→ WHAT YOU SHOULD DO
Restate the records exactly. Include all of them.

→ INFORMATION SHOWN
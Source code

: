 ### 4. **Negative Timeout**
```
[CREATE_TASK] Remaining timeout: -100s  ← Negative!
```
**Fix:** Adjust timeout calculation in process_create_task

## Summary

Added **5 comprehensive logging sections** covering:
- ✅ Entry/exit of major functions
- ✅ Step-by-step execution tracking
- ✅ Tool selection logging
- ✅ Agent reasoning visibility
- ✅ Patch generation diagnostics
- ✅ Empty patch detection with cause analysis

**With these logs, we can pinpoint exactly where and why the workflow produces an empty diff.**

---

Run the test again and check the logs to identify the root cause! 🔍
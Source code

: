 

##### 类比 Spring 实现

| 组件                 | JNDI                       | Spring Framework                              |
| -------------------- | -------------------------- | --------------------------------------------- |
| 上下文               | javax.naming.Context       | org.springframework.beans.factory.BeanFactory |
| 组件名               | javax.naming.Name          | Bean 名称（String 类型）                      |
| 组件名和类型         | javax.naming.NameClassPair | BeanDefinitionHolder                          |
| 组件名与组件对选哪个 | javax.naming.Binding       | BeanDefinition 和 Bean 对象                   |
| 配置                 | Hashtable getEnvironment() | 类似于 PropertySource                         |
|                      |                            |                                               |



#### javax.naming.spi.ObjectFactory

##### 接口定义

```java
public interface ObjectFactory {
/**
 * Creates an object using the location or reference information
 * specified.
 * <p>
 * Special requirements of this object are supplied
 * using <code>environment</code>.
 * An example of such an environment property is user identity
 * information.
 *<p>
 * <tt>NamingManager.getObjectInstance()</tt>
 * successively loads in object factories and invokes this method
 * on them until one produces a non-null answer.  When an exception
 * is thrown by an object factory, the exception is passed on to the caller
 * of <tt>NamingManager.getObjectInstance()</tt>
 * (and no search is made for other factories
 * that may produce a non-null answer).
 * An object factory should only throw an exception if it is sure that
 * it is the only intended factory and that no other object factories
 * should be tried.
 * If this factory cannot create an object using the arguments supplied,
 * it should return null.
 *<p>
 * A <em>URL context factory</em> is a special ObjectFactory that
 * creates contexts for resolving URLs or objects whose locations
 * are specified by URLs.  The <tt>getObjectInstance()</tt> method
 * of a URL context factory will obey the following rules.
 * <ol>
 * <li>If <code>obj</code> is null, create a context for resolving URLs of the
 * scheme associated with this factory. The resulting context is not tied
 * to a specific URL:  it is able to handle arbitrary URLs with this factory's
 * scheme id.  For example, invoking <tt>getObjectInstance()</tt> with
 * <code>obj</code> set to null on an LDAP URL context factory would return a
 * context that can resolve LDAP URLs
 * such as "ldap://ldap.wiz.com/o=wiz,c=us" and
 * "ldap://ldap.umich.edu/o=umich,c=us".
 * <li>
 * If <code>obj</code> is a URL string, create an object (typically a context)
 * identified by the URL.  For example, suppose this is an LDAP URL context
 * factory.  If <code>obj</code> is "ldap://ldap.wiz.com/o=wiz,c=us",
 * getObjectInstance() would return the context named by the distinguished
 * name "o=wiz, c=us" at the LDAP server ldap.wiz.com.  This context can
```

→ ANSWER SECTION
Source code

: ### 4. **Negative Timeout**
```
[CREATE_TASK] Remaining timeout: -100s  ← Negative!
```
**Fix:** Adjust timeout calculation in process_create_task

## Summary

Added **5 comprehensive logging sections** covering:
- ✅ Entry/exit of major functions
- ✅ Step-by-step execution tracking
- ✅ Tool selection logging
- ✅ Agent reasoning visibility
- ✅ Patch generation diagnostics
- ✅ Empty patch detection with cause analysis

**With these logs, we can pinpoint exactly where and why the workflow produces an empty diff.**

---

Run the test again and check the logs to identify the root cause! 🔍
Source code

: 

##### 类比 Spring 实现

| 组件                 | JNDI                       | Spring Framework                              |
| -------------------- | -------------------------- | --------------------------------------------- |
| 上下文               | javax.naming.Context       | org.springframework.beans.factory.BeanFactory |
| 组件名               | javax.naming.Name          | Bean 名称（String 类型）                      |
| 组件名和类型         | javax.naming.NameClassPair | BeanDefinitionHolder                          |
| 组件名与组件对选哪个 | javax.naming.Binding       | BeanDefinition 和 Bean 对象                   |
| 配置                 | Hashtable getEnvironment() | 类似于 PropertySource                         |
|                      |                            |                                               |



#### javax.naming.spi.ObjectFactory

##### 接口定义

```java
public interface ObjectFactory {
/**
 * Creates an object using the location or reference information
 * specified.
 * <p>
 * Special requirements of this object are supplied
 * using <code>environment</code>.
 * An example of such an environment property is user identity
 * information.
 *<p>
 * <tt>NamingManager.getObjectInstance()</tt>
 * successively loads in object factories and invokes this method
 * on them until one produces a non-null answer.  When an exception
 * is thrown by an object factory, the exception is passed on to the caller
 * of <tt>NamingManager.getObjectInstance()</tt>
 * (and no search is made for other factories
 * that may produce a non-null answer).
 * An object factory should only throw an exception if it is sure that
 * it is the only intended factory and that no other object factories
 * should be tried.
 * If this factory cannot create an object using the arguments supplied,
 * it should return null.
 *<p>
 * A <em>URL context factory</em> is a special ObjectFactory that
 * creates contexts for resolving URLs or objects whose locations
 * are specified by URLs.  The <tt>getObjectInstance()</tt> method
 * of a URL context factory will obey the following rules.
 * <ol>
 * <li>If <code>obj</code> is null, create a context for resolving URLs of the
 * scheme associated with this factory. The resulting context is not tied
 * to a specific URL:  it is able to handle arbitrary URLs with this factory's
 * scheme id.  For example, invoking <tt>getObjectInstance()</tt> with
 * <code>obj</code> set to null on an LDAP URL context factory would return a
 * context that can resolve LDAP URLs
 * such as "ldap://ldap.wiz.com/o=wiz,c=us" and
 * "ldap://ldap.umich.edu/o=umich,c=us".
 * <li>
 * If <code>obj</code> is a URL string, create an object (typically a context)
 * identified by the URL.  For example, suppose this is an LDAP URL context
 * factory.  If <code>obj</code> is "ldap://ldap.wiz.com/o=wiz,c=us",
 * getObjectInstance() would return the context named by the distinguished
 * name "o=wiz, c=us" at the LDAP server ldap.wiz.com.  This context can
```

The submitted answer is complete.